The Constitution was designed to limit the concentration of political power through a separation of powers and checks-and-balances between the governmental branches for the purpose of protecting individual liberty. While the House of Representatives gives a direct democratic power to the people as individual voters for the purpose of directly choosing representatives, the Senate gives power to the state governments, through their legislatures, for the purpose of choosing senators. This bicameral Congressional arrangement is part of the checks-and-balances design. Yes, smaller states have proportionally more influence than the larger in the Senate. But the larger states have massively more influence in the House.
As long as tyranny, or the threat thereof, exists in humanity, it’s hard to make the case that the need for constitutional protections against tyranny have outlived their usefulness.
It established the voting system that allows presidents to be elected who did not win the popular vote.
Indirect democracy is part of the checks and balances. It tempers the irrational passions of popular majorities by breaking democracy down into smaller competing majorities. Of course, the Electoral College does not eliminate the popular vote, since the popular vote in each state ultimately determines the Electors. What Goldberg objects to is the irrelevance of the national popular vote in presidential politics. But so what? The American system is based on the primacy of individual rights, not the primacy of democracy.*
It's got antiquated — and dangerous — provisions, such as the anachronistic "right to bear arms," which reflects long-forgotten concerns dating to post-revolutionary America. Today, no countries protect gun rights in their constitution except the United States, Guatemala and Mexico.
The right to life is fundamental to all rights. The right to self-defense is inherent in the right to life. The right to possess the means of self-defense is fundamental to the right to self-defense. Hence, the right to bear arms. Violent criminals still exist. As long as criminals exist among us, gun rights will never be antiquated.
What's more, constitutional thinking has evolved since 1787. Today, most new constitutions include far more enumerated rights than ours, notes David Law. The right to education, for instance, and to privacy, food, healthcare and housing. Many modern constitutions protect reproductive rights, freedom of movement, the right to unionize and the rights of the disabled. Today, more than 100 national constitutions include explicit references to environmental rights. The rights of women are singled out for protection in 90% of today's constitutions.

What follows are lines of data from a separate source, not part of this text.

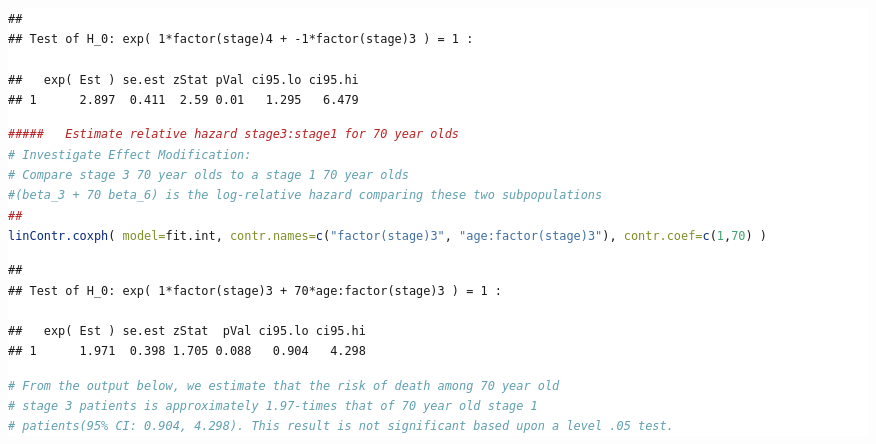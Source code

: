     ## 
    ## Test of H_0: exp( 1*factor(stage)4 + -1*factor(stage)3 ) = 1 :

    ##   exp( Est ) se.est zStat pVal ci95.lo ci95.hi
    ## 1      2.897  0.411  2.59 0.01   1.295   6.479

``` r
#####   Estimate relative hazard stage3:stage1 for 70 year olds 
# Investigate Effect Modification: 
# Compare stage 3 70 year olds to a stage 1 70 year olds
#(beta_3 + 70 beta_6) is the log-relative hazard comparing these two subpopulations
##
linContr.coxph( model=fit.int, contr.names=c("factor(stage)3", "age:factor(stage)3"), contr.coef=c(1,70) )
```

    ## 
    ## Test of H_0: exp( 1*factor(stage)3 + 70*age:factor(stage)3 ) = 1 :

    ##   exp( Est ) se.est zStat  pVal ci95.lo ci95.hi
    ## 1      1.971  0.398 1.705 0.088   0.904   4.298

``` r
# From the output below, we estimate that the risk of death among 70 year old 
# stage 3 patients is approximately 1.97-times that of 70 year old stage 1 
# patients(95% CI: 0.904, 4.298). This result is not significant based upon a level .05 test.
```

This is truly the provision that would destroy America.It would subvert the very concept of rights.
The Founding generation rebelled against what they believed were the erosion and violation of their rights as Englishmen by the British parliament, which they had believed were sacrosanct. Realizing that individual rights dependent on government are tenuous, the Founders knew they needed a new objective grounding for rights. They turned to the Enlightenment thinkers like John Locke, and discovered the concept of Natural Rights. Natural Rights theory holds that individuals are free by nature. Individual rights, which define that natural liberty, are thus derived from the scientific study of man’s nature and man’s relationship to broader nature. Rights, to the Founders, are inalienable and precede government, which is instituted to protect those rights. Government neither creates nor denies rights. It recognizes rights and bases its laws on these facts of nature. **
So-called Progressives revert back to the pre-American concept of rights. Governments, they hold, create rights.
Consequently, denying the Founders, most of Goldberg’s litany of “rights” are not rights at all. They are privileges granted to some at the expense of others. A “right” to material benefits that others must be forced to provide are really empowerments of some to enslave others. The right to property is fundamental to living, because the product of one’s labor is the means of living. A Constitution that empowers the government to seize private property to pay for, say, others’ education is not a liberty document. It is a blueprint for tyranny and the enslavement of the nation. A government with the power to enforce such economic “rights” is a government operating on the premise that the state owns the nation’s wealth and has first claim on it, rather than those who produced that wealth. That is a slave premise, and the exact reversal of America’s foundational recognition of property rights as a natural inalienable right.
Goldberg selectively attacks free speech—“Let's ban corporate money from politics!”
He calls for “a frank, no-sacred-cows discussion” about revising the Constitution. Apparently, freedom of speech is one of the sacred cows he wants to slay.
To be sure, the Constitution could use some pro-liberty reforms to strengthen it. But given the state of the culture, opening up that can of worms today would be a huge risk and more likely end in disaster for Constitutional liberty. So, for now, we’ll have to settle for our somewhat flawed Constitution. That’s OK, because it’s still a glorious liberty document. If Goldberg’s alterations become reality, that will no longer be the case. The American Revolution will have died.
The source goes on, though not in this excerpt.